July 25, 2013 | Jim Killock

Sleepwalking into censorship

After brief conversations with some of the Internet Service Providers that will be implementing the UK's "pornwall" we've established a little bit about what it will be doing. To be fair, the BBC were pretty close.


The essential detail is that they will assume you want filters enabled across a wide range of content, and unless you un-tick the option, network filters will be enabled. As we’ve said repeatedly, it’s not just about hardcore pornography.

You'll encounter something like this:

EDIT NOTE: the category examples are based on current mobile configurations and broad indications from ISPs

(1) Screen one

"Parental controls"
Do you want to install / enable parental controls
☑ yes
☐ no

[next]

(2) Screen two [if you have left the box ticked]

“Parental controls”

Do you want to block

☑ pornography
☑ violent material
☑ extremist and terrorist related content
☑ anorexia and eating disorder websites
☑ suicide related websites
☑ alcohol
☑ smoking
☑ web forums
☑ esoteric material
☑ web blocking circumvention tools

You can opt back in at any time

[continue]

The precise pre-ticked options may vary from service to service.

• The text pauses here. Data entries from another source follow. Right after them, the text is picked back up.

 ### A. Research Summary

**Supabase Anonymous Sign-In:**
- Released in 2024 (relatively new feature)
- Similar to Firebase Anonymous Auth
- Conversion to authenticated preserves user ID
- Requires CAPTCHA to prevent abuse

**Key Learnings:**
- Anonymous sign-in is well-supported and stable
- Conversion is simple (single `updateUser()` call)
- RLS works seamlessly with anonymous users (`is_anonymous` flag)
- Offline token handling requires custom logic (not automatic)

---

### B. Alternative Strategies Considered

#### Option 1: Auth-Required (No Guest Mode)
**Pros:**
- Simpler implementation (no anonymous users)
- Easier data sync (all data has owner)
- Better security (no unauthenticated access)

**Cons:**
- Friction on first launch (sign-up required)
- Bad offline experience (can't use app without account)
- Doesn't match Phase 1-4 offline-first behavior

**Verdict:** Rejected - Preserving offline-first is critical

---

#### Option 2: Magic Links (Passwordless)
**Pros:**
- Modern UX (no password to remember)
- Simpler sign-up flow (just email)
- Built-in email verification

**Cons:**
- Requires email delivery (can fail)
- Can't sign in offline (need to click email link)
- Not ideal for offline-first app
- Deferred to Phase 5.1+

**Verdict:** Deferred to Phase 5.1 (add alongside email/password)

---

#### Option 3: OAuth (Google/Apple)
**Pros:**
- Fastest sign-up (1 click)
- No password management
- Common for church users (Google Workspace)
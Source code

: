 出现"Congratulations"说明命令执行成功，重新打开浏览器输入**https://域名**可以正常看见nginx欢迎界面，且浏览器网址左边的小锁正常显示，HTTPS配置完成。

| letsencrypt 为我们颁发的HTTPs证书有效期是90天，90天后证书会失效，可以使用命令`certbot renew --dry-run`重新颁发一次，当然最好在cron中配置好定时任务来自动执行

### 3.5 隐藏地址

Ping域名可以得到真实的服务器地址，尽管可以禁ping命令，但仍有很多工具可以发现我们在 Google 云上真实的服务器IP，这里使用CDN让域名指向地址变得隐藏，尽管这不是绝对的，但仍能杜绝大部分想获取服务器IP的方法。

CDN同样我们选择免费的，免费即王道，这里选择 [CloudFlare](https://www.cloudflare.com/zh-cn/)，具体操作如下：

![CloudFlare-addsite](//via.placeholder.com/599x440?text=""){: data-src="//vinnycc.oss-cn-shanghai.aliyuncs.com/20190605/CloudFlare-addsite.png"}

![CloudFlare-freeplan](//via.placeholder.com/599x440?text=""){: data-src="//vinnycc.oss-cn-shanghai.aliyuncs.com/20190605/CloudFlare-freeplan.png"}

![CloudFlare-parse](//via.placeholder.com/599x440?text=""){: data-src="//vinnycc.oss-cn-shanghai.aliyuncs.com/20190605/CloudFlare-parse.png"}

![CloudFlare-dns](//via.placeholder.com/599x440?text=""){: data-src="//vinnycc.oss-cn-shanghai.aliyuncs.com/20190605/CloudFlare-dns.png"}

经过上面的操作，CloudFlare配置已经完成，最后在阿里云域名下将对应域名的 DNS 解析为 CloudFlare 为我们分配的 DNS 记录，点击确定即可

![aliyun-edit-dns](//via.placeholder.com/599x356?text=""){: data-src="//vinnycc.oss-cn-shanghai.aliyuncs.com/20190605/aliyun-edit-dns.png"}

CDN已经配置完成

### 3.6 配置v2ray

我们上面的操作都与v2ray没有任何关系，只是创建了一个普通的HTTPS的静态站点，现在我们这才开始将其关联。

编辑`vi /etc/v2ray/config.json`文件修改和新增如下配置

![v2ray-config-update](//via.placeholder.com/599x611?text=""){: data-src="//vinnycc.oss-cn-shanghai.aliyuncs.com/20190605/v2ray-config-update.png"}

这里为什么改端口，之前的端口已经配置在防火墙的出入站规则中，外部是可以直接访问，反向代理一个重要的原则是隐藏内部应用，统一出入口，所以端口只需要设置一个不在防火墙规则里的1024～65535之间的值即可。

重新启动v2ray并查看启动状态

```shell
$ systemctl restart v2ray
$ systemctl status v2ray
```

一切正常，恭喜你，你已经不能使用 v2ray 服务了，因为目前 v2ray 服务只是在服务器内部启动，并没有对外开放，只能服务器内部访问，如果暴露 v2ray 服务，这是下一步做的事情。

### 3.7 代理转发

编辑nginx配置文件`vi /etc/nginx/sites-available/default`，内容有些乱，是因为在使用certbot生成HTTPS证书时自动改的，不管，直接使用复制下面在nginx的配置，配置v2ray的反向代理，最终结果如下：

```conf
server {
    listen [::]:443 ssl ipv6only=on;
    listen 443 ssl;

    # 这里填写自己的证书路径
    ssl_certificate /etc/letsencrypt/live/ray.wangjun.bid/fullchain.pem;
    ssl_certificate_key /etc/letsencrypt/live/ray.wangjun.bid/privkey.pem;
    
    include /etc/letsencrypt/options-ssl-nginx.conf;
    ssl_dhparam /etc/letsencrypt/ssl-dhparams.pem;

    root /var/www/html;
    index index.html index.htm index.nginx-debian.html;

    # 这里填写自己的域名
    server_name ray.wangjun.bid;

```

What's clear here is that David Cameron wants people to sleepwalk into censorship. We know that people stick with defaults: this is part of the idea behind 'nudge theory' and 'choice architecture' that is popular with Cameron.

The implication is that filtering is good, or at least harmless, for anyone, whether adult or child. Of course, this is not true; there's not just the question of false positives for web users, but the affect on a network economy of excluding a proportion of a legitimate website's audience.

There comes a point that it is simply better to place your sales through Amazon and ebay, and circulate your news and promotions exclusively through Facebook and Twitter, as you know none of these will ever be filtered.

Meanwhile ISPs face the unenviable customer relations threat of increased complaints as customers who hadn't paid much attention find websites unexpectedly blocked.

Just as bad, filters installed with no thought cannot be expected to set appropriately for children of different ages.

Of course, all of this could be easily avoided by simply having an 'active choice' as the ISPs originally suggested: with no preset defaults, forcing customers to specify whether they wanted filters, or not.

It's really very surprising that Cameron's campaign has spent six months insisting on a system designed to fail consumers, threatening ISPs with legislation if they didn't use the inaccurate, error prone method that Number 10 seem to believe in.

If it all seems to work badly, at what point is it ok for ISPs to start running their own businesses, and change the setup screens?